Inventing Victimhood Universities too often serve as “hate-crime hoax” mills. Andy Ngo

https://www.city-journal.org/campus-hate-crime-hoaxes

This month, an Ohio jury awarded the owners of Gibson’s Food Mart and Bakery in Oberlin $44 million in combined punitive and compensatory damages in its defamation action against Oberlin College and a top university administrator. The incident at the heart of the lawsuit stems from a 2016 hate-crime hoax involving three black students, occurring the day after Donald Trump’s presidential victory. Gibson’s, owned and operated by the same family for over a century, has been a popular spot for Oberlin College students looking to buy groceries within walking distance of campus. Gibson’s also supplied the college dining hall with baked goods.

On November 9, 2016, Oberlin students Jonathan Aladin, Endia Lawrence, and Cecelia Whettstone fought with Allyn Gibson, the owner’s grandson, after he tried to apprehend Aladin for stealing alcohol.
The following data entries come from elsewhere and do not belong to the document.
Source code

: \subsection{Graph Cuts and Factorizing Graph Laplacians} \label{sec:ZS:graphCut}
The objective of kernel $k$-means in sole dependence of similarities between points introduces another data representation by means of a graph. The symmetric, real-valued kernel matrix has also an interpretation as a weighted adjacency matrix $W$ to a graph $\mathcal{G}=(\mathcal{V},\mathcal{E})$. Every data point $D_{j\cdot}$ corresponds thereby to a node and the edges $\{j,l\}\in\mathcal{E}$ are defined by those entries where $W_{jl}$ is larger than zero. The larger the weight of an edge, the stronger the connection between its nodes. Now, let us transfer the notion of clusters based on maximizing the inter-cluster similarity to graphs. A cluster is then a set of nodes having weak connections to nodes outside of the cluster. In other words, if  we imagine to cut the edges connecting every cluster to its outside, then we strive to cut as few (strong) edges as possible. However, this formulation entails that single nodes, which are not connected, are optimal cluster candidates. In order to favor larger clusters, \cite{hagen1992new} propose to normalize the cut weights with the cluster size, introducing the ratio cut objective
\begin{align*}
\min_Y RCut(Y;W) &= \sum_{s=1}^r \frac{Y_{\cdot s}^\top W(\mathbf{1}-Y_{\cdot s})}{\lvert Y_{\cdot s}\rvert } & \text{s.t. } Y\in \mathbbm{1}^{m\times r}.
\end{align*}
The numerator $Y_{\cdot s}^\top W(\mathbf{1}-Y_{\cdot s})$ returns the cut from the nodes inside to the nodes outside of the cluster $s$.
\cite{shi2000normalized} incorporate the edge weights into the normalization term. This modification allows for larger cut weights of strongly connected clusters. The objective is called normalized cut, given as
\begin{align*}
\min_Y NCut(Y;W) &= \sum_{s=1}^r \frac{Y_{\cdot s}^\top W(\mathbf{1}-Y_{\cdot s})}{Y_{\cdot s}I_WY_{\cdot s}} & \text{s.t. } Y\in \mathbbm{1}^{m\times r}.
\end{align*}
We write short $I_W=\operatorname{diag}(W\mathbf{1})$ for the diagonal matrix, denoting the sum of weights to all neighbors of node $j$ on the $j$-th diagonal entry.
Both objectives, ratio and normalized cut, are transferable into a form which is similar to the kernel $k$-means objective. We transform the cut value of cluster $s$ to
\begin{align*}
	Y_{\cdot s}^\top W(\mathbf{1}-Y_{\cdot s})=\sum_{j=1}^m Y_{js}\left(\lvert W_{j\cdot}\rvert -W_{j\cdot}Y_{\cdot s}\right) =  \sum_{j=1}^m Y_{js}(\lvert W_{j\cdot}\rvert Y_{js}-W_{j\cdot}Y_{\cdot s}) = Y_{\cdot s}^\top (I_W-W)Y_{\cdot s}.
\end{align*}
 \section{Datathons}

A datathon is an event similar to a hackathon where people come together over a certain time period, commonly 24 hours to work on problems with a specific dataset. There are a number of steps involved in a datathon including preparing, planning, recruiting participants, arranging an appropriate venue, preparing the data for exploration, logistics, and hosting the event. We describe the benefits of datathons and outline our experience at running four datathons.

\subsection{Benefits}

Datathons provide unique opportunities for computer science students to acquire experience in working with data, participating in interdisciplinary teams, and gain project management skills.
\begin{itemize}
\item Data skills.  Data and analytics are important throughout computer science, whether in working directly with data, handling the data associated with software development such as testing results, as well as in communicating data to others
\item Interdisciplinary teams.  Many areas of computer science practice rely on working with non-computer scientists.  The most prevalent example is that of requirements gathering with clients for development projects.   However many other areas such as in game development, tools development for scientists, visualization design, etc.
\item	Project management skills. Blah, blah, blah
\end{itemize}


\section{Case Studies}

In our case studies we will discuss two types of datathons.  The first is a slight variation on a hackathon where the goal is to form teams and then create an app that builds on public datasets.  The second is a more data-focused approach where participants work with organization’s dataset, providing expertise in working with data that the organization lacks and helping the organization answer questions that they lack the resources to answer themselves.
The students claimed that they had been racially profiled. Students, professors, and even some in the Oberlin administration launched a boycott of the bakery, including protests and pickets. The school cancelled its contracts with Gibson’s. But the allegations proved baseless: the students had in fact been caught stealing from the store, and they admitted as much when they pled guilty the following August.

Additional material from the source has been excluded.